In a series of patients reported by Miller and colleagues,5 131 who had a drug-induced movement disorder continued on the offending medication for, on average, 6 months after onset of symptoms. In a study by Esper and coworkers of DIP patients at movement disorder clinics, average time to correct diagnosis after symptoms were reported was 1.8 years.1
Our patient exhibited symptoms for 1 month before the correct diagnosis was made, at her third visit for those symptoms.
CASE: Resolved
The patient was hospitalized and the anti-emetics discontinued upon the neurologist’s diagnosis. Diphenhydramine and benztropine were started to counteract extrapyramidal symptoms.
Within 24 hours, neurologic symptoms improved strikingly.
At discharge, the patient was able to walk without assistance and had normal facial expressions. The tremor had ceased.
At 6-week follow-up, neurologic symptoms had not returned.
Our patient’s complaints encompassed the full range of extrapyramidal side effects—akathisia (leg restlessness), trouble swallowing and drooling (acute dystonic reaction), tremor, cogwheel rigidity, and dysarthria (parkinsonism).
Of new cases of parkinsonism among a series of 95 patients seen at a geriatric clinic, 51% were given a diagnosis of DIP.6 In a large, prospective study by Bateman and colleagues in northern Great Britain, the incidence of metoclopramide-induced dystonia was 1 in 213; akathisia, 1 in 320; and DIP, 1 in 512.7 The incidence of prochlorperazine-induced dystonia was 1 in 702, akathisia 1 in 937, and parkinsonism 1 in 312. Most retrospective cases of metoclopramide-induced parkinsonism occur in the elderly (older than 60 years).5,8,9
Parkinsonism develops when the striatal dopamine levels fall below 80% of expected (normal) values. This may explain why certain populations in whom the dopamine level is already low, such as the elderly, may be more susceptible to DIP.9
It is difficult to discern which anti-emetic was responsible for our patient’s symptoms; both may be guilty. In the time-line of the case, symptoms manifested when prochlorperazine was started and appeared to have been compounded by addition of metoclopramide. The literature shows that both medications can produce extrapyramidal reactions and parkinsonism.

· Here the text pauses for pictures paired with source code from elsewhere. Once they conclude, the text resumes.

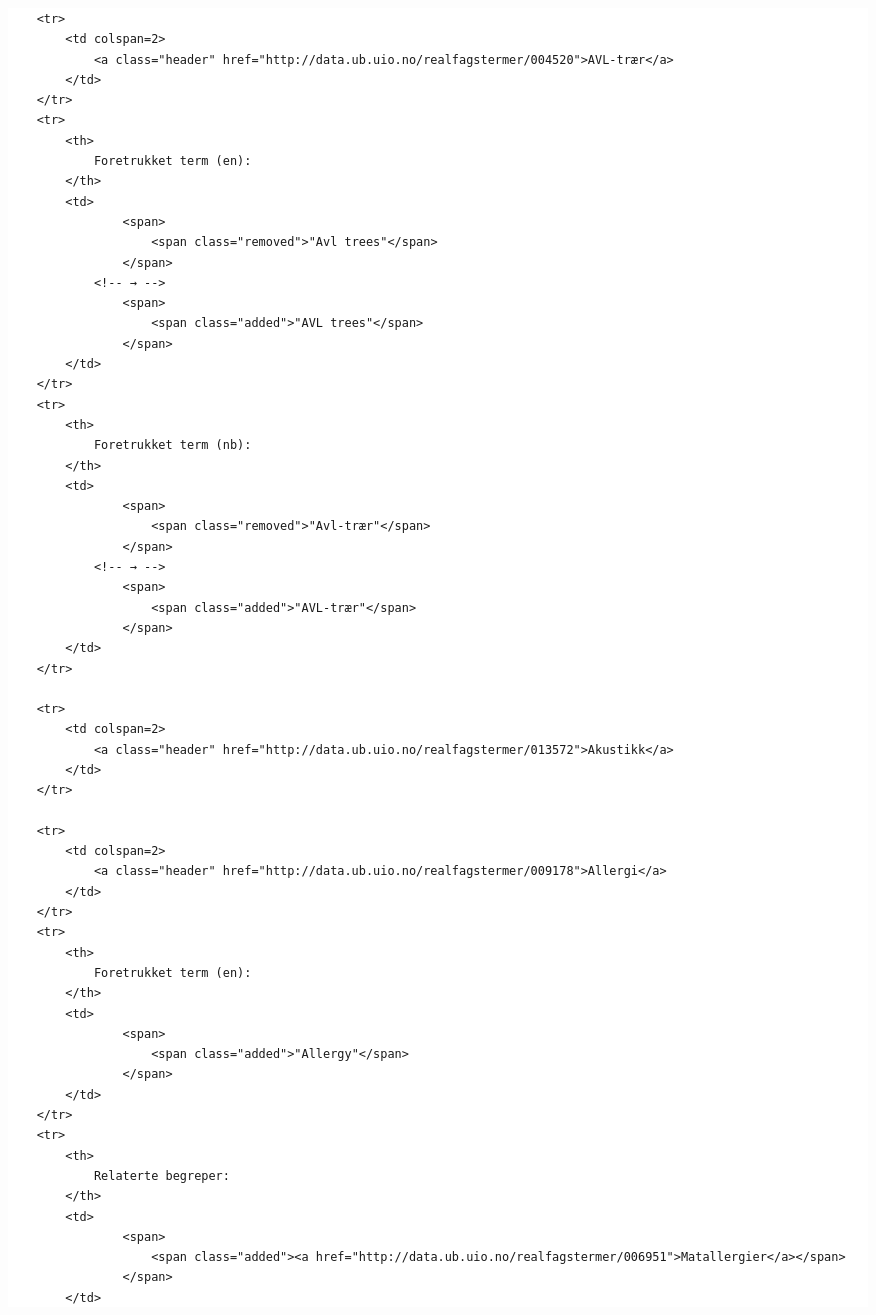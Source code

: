         <tr>
            <td colspan=2>
                <a class="header" href="http://data.ub.uio.no/realfagstermer/004520">AVL-trær</a>
            </td>
        </tr>
        <tr>
            <th>
                Foretrukket term (en):
            </th>
            <td>
                    <span>
                        <span class="removed">"Avl trees"</span>
                    </span>
                <!-- → -->
                    <span>
                        <span class="added">"AVL trees"</span>
                    </span>
            </td>
        </tr>
        <tr>
            <th>
                Foretrukket term (nb):
            </th>
            <td>
                    <span>
                        <span class="removed">"Avl-trær"</span>
                    </span>
                <!-- → -->
                    <span>
                        <span class="added">"AVL-trær"</span>
                    </span>
            </td>
        </tr>

        <tr>
            <td colspan=2>
                <a class="header" href="http://data.ub.uio.no/realfagstermer/013572">Akustikk</a>
            </td>
        </tr>

        <tr>
            <td colspan=2>
                <a class="header" href="http://data.ub.uio.no/realfagstermer/009178">Allergi</a>
            </td>
        </tr>
        <tr>
            <th>
                Foretrukket term (en):
            </th>
            <td>
                    <span>
                        <span class="added">"Allergy"</span>
                    </span>
            </td>
        </tr>
        <tr>
            <th>
                Relaterte begreper:
            </th>
            <td>
                    <span>
                        <span class="added"><a href="http://data.ub.uio.no/realfagstermer/006951">Matallergier</a></span>
                    </span>
            </td>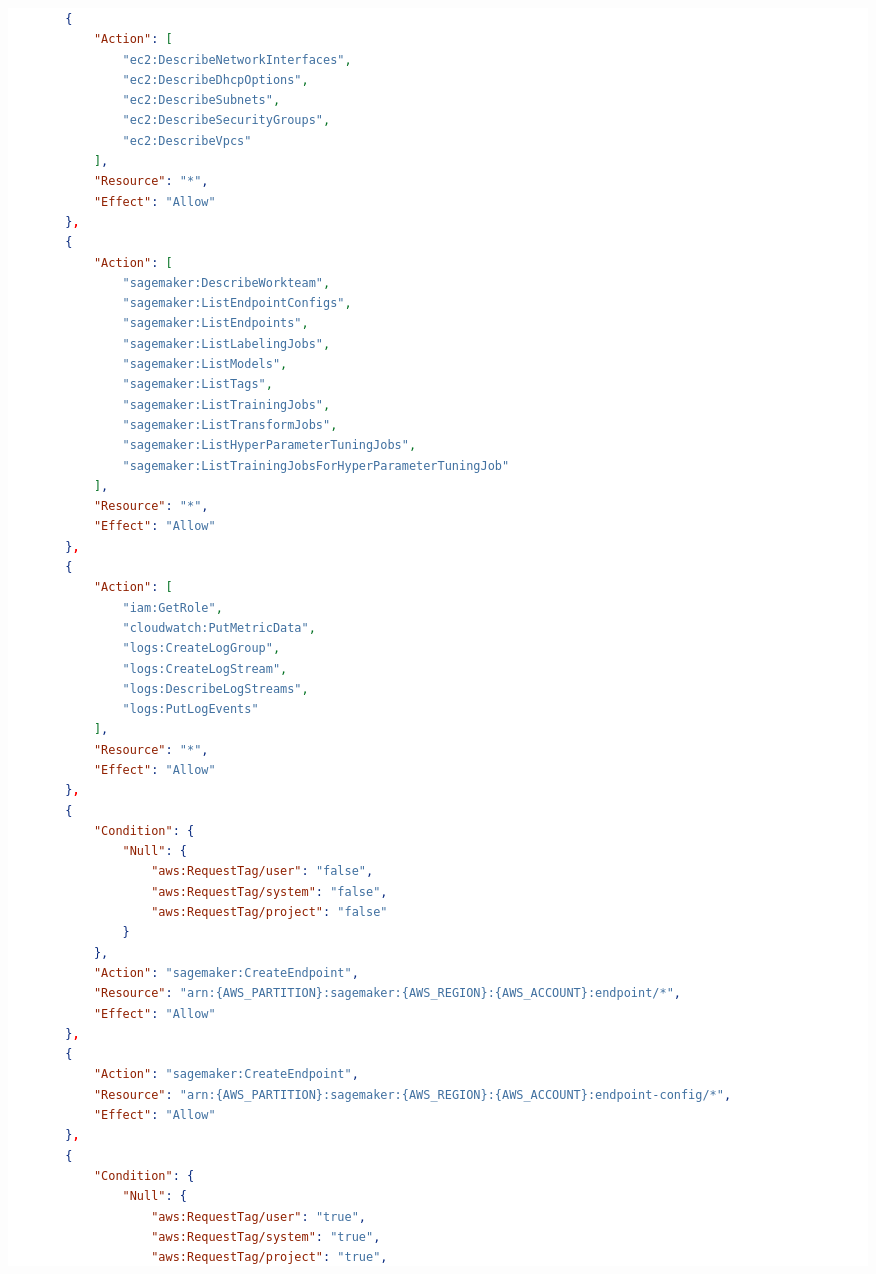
 ```JSON
        {
            "Action": [
                "ec2:DescribeNetworkInterfaces",
                "ec2:DescribeDhcpOptions",
                "ec2:DescribeSubnets",
                "ec2:DescribeSecurityGroups",
                "ec2:DescribeVpcs"
            ],
            "Resource": "*",
            "Effect": "Allow"
        },
        {
            "Action": [
                "sagemaker:DescribeWorkteam",
                "sagemaker:ListEndpointConfigs",
                "sagemaker:ListEndpoints",
                "sagemaker:ListLabelingJobs",
                "sagemaker:ListModels",
                "sagemaker:ListTags",
                "sagemaker:ListTrainingJobs",
                "sagemaker:ListTransformJobs",
                "sagemaker:ListHyperParameterTuningJobs",
                "sagemaker:ListTrainingJobsForHyperParameterTuningJob"
            ],
            "Resource": "*",
            "Effect": "Allow"
        },
        {
            "Action": [
                "iam:GetRole",
                "cloudwatch:PutMetricData",
                "logs:CreateLogGroup",
                "logs:CreateLogStream",
                "logs:DescribeLogStreams",
                "logs:PutLogEvents"
            ],
            "Resource": "*",
            "Effect": "Allow"
        },
        {
            "Condition": {
                "Null": {
                    "aws:RequestTag/user": "false",
                    "aws:RequestTag/system": "false",
                    "aws:RequestTag/project": "false"
                }
            },
            "Action": "sagemaker:CreateEndpoint",
            "Resource": "arn:{AWS_PARTITION}:sagemaker:{AWS_REGION}:{AWS_ACCOUNT}:endpoint/*",
            "Effect": "Allow"
        },
        {
            "Action": "sagemaker:CreateEndpoint",
            "Resource": "arn:{AWS_PARTITION}:sagemaker:{AWS_REGION}:{AWS_ACCOUNT}:endpoint-config/*",
            "Effect": "Allow"
        },
        {
            "Condition": {
                "Null": {
                    "aws:RequestTag/user": "true",
                    "aws:RequestTag/system": "true",
                    "aws:RequestTag/project": "true",
```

Symptoms of DIP usually resolve within weeks or months in most patients. In fact, problems that persist beyond 6 months after the medication is withdrawn should raise suspicion of primary Parkinson’s disease or a permanent sequela, such as tardive dyskinesia.3,5
In short, failure to diagnose and treat DIP prolongs the patient’s suffering, which could be relieved by doing something as simple as stopping the agents in question.